[DATA SUPPLIED Boundary: Start]

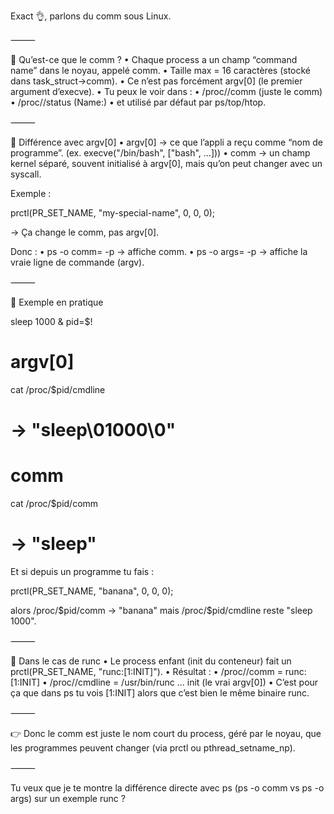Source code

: Exact 👌, parlons du comm sous Linux.

⸻

🔹 Qu’est-ce que le comm ?
•	Chaque process a un champ “command name” dans le noyau, appelé comm.
•	Taille max = 16 caractères (stocké dans task_struct->comm).
•	Ce n’est pas forcément argv[0] (le premier argument d’execve).
•	Tu peux le voir dans :
•	/proc/<pid>/comm (juste le comm)
•	/proc/<pid>/status (Name:)
•	et utilisé par défaut par ps/top/htop.

⸻

🔹 Différence avec argv[0]
•	argv[0] → ce que l’appli a reçu comme “nom de programme”. (ex. execve("/bin/bash", ["bash", ...]))
•	comm → un champ kernel séparé, souvent initialisé à argv[0], mais qu’on peut changer avec un syscall.

Exemple :

prctl(PR_SET_NAME, "my-special-name", 0, 0, 0);

→ Ça change le comm, pas argv[0].

Donc :
•	ps -o comm= -p <pid> → affiche comm.
•	ps -o args= -p <pid> → affiche la vraie ligne de commande (argv).

⸻

🔹 Exemple en pratique

sleep 1000 &
pid=$!

# argv[0]
cat /proc/$pid/cmdline
# → "sleep\01000\0"

# comm
cat /proc/$pid/comm
# → "sleep"

Et si depuis un programme tu fais :

prctl(PR_SET_NAME, "banana", 0, 0, 0);

alors /proc/$pid/comm → "banana" mais /proc/$pid/cmdline reste "sleep 1000".

⸻

🔹 Dans le cas de runc
•	Le process enfant (init du conteneur) fait un prctl(PR_SET_NAME, "runc:[1:INIT]").
•	Résultat :
•	/proc/<pid>/comm = runc:[1:INIT]
•	/proc/<pid>/cmdline = /usr/bin/runc … init (le vrai argv[0])
•	C’est pour ça que dans ps tu vois [1:INIT] alors que c’est bien le même binaire runc.

⸻

👉 Donc le comm est juste le nom court du process, géré par le noyau, que les programmes peuvent changer (via prctl ou pthread_setname_np).

⸻

Tu veux que je te montre la différence directe avec ps (ps -o comm vs ps -o args) sur un exemple runc ?
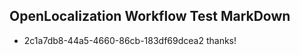 ## OpenLocalization Workflow Test MarkDown
* 2c1a7db8-44a5-4660-86cb-183df69dcea2 thanks!

<!--HONumber=Sep16_HO1-->


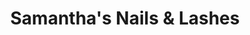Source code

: ---
title: "Samantha's Nails & Lashes"
url: /baltimore/samanthas-nails-und-lashes/
shop: Kosmetik
---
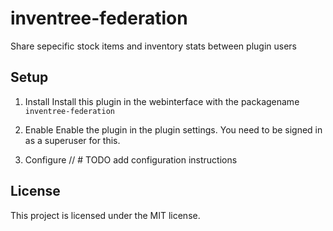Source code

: # inventree-federation

Share sepecific stock items and inventory stats between plugin users 

## Setup

1. Install
Install this plugin in the webinterface with the packagename `inventree-federation`

2. Enable
Enable the plugin in the plugin settings. You need to be signed in as a superuser for this.

1. Configure
// # TODO add configuration instructions

## License
This project is licensed under the MIT license.
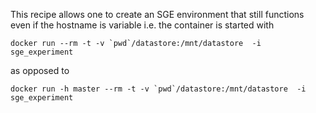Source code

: This recipe allows one to create an SGE environment that still functions even if the hostname is variable
i.e. the container is started with 
   
    docker run --rm -t -v `pwd`/datastore:/mnt/datastore  -i sge_experiment
   
as opposed to 

    docker run -h master --rm -t -v `pwd`/datastore:/mnt/datastore  -i sge_experiment
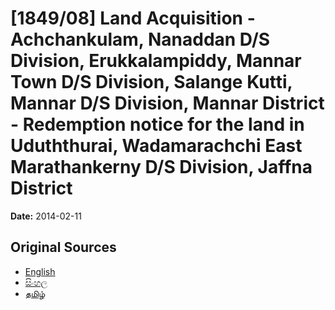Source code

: # [1849/08] Land Acquisition - Achchankulam, Nanaddan D/S Division, Erukkalampiddy, Mannar Town D/S Division, Salange Kutti, Mannar D/S Division, Mannar District - Redemption notice for the land in Uduththurai, Wadamarachchi East Marathankerny D/S Division, Jaffna District

**Date:** 2014-02-11

## Original Sources

- [English](https://documents.gov.lk/view/extra-gazettes/2014/2/1849-08_E.pdf)
- [සිංහල](https://documents.gov.lk/view/extra-gazettes/2014/2/1849-08_S.pdf)
- [தமிழ்](https://documents.gov.lk/view/extra-gazettes/2014/2/1849-08_T.pdf)
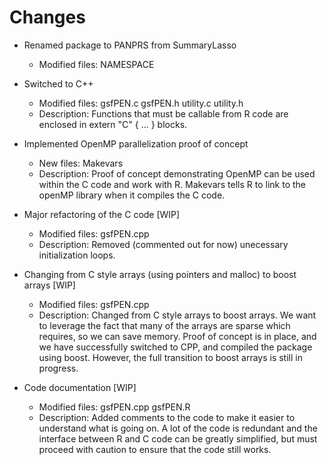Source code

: # Changes

- Renamed package to PANPRS from SummaryLasso
  - Modified files: NAMESPACE
  
- Switched to C++
  - Modified files: gsfPEN.c gsfPEN.h utility.c utility.h
  - Description: Functions that must be callable from R code are enclosed in extern "C" { ... } blocks.
  
- Implemented OpenMP parallelization proof of concept
  - New files: Makevars
  - Description: Proof of concept demonstrating OpenMP can be used within the C code and work with R. Makevars tells R to link to the openMP library when it compiles the C code.

- Major refactoring of the C code [WIP]
  - Modified files: gsfPEN.cpp
  - Description: Removed (commented out for now) unecessary initialization loops.

- Changing from C style arrays (using pointers and malloc) to boost arrays [WIP]
  - Modified files: gsfPEN.cpp
  - Description: Changed from C style arrays to boost arrays. We want to leverage the fact that many of the arrays are sparse which requires, so we can save memory. Proof of concept is in place, and we have successfully switched to CPP, and compiled the package using boost. However, the full transition to boost arrays is still in progress.

- Code documentation [WIP]
  - Modified files: gsfPEN.cpp gsfPEN.R
  - Description: Added comments to the code to make it easier to understand what is going on. A lot of the code is redundant and the interface between R and C code can be greatly simplified, but must proceed with caution to ensure that the code still works.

[DATA SUPPLIED Boundary: End]

- **AIM OF THE TASK**
Only the lines from the one that contains "- Changing from" to the end of the data should be output, exactly as they appear.

- **SOLUTION BELOW**
- Changing from C style arrays (using pointers and malloc) to boost arrays [WIP]
  - Modified files: gsfPEN.cpp
  - Description: Changed from C style arrays to boost arrays. We want to leverage the fact that many of the arrays are sparse which requires, so we can save memory. Proof of concept is in place, and we have successfully switched to CPP, and compiled the package using boost. However, the full transition to boost arrays is still in progress.

- Code documentation [WIP]
  - Modified files: gsfPEN.cpp gsfPEN.R
  - Description: Added comments to the code to make it easier to understand what is going on. A lot of the code is redundant and the interface between R and C code can be greatly simplified, but must proceed with caution to ensure that the code still works.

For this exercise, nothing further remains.